ChIP-seq data generated for this study includes: CEBPA, FOXA1, ONECUT1, and HNF4A in rhesus macaque, FOXA1 in human, and FOXA1 and ONECUT1 in dog. Experiments used in this study that have been previously reported by our team include: ChIP-seq experiments for CEBPA and HNF4A for human and dog (Schmidt et al., 2010; E-TABM-722); ChIP-seq for Hnf4a, Cebpa, and Foxa1 in C57BL6/J mice (E-MTAB-1414), as well as for Brown Norway rat (E-MTAB-1415) (Stefflova et al., 2013); Human and mouse ONECUT1 ChIP-seq (E-MTAB-890) (Funnell et al., 2013); and RNAseq data for all five species (Kutter et al., 2011; E-MTAB-424). To facilitate analysis of this data set by others, all ChIP-seq files used here have been deposited in ArrayExpress under a single accession number (E-MTAB-1509). We filled genomic gaps in the coding regions for dog FOXA1 and macaque ONECUT1 and deposited them under NCBI accessions numbers JN601139 and JQ178331 respectively. Illumina BodyMap data were obtained from E-MTAB-513.
ChIP-seq and input reads from each species were aligned with MAQ (Li et al., 2008) using default parameters to their respective genome assemblies (human [NCBI 36], macaque [Mmul_1], mouse NCBI m37; rat [RGSC3.4] and dog [CanFam2.0]). All sequence, genome annotations, and comparative genomics data were taken from Ensembl release 52.
For each TF, at least two biological replicates were performed and aligned to their respective genomes (Figure 1—source data 1A–C) (Landt et al., 2012). Sequence reads from high quality replicates were pooled prior to calling peaks used for all comparative analyses and building CRMs. Peak calling was performed using SWEMBL with parameters ‘-R 0.005 -i –S’ as described previously (http//www.ebi.ac.uk/∼swilder/SWEMBL/; Schmidt et al., 2012). The correlation of normalized read counts between biological replicates in the ChIP-seq data was further assessed using the DiffBind Bioconductor package (Stark and Brown, 2011) (Figure 1—source data 1C). ChIP-seq data was also assessed using the quality control standards proposed by the ENCODE consortium and further described by Marinov et al. (2014). In the case where the second replicate could validate the first replicate, but gave substantially less peaks, we only used the one replicate that gave the most ChIP-seq binding events for our downstream comparative analyses. This occurred for: macaque CEBPA, macaque HNF4A, macaque FOXA1, and dog ONECUT1. Although the human female ONECUT1 was a good replicate, we only used peaks from the human male ONECUT1 experiment to confine our comparative analysis to one sex.
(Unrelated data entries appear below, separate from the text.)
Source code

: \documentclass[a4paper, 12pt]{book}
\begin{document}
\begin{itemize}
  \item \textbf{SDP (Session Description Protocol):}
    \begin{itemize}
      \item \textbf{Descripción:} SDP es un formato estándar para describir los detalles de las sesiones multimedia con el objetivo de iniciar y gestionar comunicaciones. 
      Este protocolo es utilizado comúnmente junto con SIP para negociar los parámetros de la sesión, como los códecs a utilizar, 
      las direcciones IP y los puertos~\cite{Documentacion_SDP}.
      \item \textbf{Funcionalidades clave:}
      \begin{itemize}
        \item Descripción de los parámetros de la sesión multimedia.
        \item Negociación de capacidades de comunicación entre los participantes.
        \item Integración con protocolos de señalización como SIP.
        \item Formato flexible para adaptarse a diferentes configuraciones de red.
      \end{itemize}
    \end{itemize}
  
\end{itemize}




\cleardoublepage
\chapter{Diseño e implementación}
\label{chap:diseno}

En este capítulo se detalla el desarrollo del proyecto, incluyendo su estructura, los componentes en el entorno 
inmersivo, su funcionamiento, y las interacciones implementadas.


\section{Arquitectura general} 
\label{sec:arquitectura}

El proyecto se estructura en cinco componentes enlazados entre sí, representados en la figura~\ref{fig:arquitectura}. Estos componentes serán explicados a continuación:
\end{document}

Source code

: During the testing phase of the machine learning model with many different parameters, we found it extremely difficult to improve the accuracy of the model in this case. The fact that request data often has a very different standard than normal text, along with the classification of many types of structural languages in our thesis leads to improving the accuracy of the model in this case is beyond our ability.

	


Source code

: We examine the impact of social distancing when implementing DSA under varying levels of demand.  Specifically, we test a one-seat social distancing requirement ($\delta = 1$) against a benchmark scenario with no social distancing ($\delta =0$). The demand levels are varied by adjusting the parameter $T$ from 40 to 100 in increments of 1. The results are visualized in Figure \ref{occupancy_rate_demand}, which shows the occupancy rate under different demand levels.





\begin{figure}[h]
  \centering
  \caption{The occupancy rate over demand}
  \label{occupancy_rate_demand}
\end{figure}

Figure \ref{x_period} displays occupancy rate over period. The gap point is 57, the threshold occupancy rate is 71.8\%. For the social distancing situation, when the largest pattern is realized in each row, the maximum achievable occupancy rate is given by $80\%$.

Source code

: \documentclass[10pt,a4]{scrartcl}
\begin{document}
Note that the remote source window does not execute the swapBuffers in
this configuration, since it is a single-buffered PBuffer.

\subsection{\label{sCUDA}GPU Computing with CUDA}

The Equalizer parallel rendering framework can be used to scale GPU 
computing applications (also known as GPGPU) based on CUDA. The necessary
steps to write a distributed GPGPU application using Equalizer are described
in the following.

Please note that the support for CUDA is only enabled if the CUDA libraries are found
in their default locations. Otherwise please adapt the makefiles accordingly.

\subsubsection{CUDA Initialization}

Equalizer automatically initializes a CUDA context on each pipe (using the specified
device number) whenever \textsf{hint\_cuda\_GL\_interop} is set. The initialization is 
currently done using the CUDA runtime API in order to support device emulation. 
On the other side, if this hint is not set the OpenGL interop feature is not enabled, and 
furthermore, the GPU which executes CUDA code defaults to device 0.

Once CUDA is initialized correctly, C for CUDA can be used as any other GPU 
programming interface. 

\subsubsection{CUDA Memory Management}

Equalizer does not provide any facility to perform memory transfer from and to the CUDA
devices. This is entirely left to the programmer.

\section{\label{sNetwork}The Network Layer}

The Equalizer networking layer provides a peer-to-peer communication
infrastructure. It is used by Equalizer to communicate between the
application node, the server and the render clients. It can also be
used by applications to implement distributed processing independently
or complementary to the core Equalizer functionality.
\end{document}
Motif discovery was conducted with MEME (Bailey et al., 2009) using the default settings and the following parameters (-revcomp -maxw 20 -minw 6 -nmotifs 5). We selected the top 500 peaks ordered by input-corrected read depth and used the 25 bp centered on the identified summit of the peak as our input for the motif discovery analysis. As we previously reported for CEBPA and HNF4A, the position weight matrices (PWM) for FOXA1 and ONECUT1 were nearly identical between species (Figure 1—figure supplement 1) (Schmidt et al., 2010). For Figure 8—figure supplement 1, we used the mouse PWMs for each TF to identify motif location within all of our CRMs using the programs PERL TFBS (Lenhard and Wasserman, 2002) and CENTIPEDE (Pique-Regi et al., 2011). This motif location information was used in conjunction with ChIP-seq signal to manually annotate promoters and regulatory variants (Figure 8—figure supplement 1).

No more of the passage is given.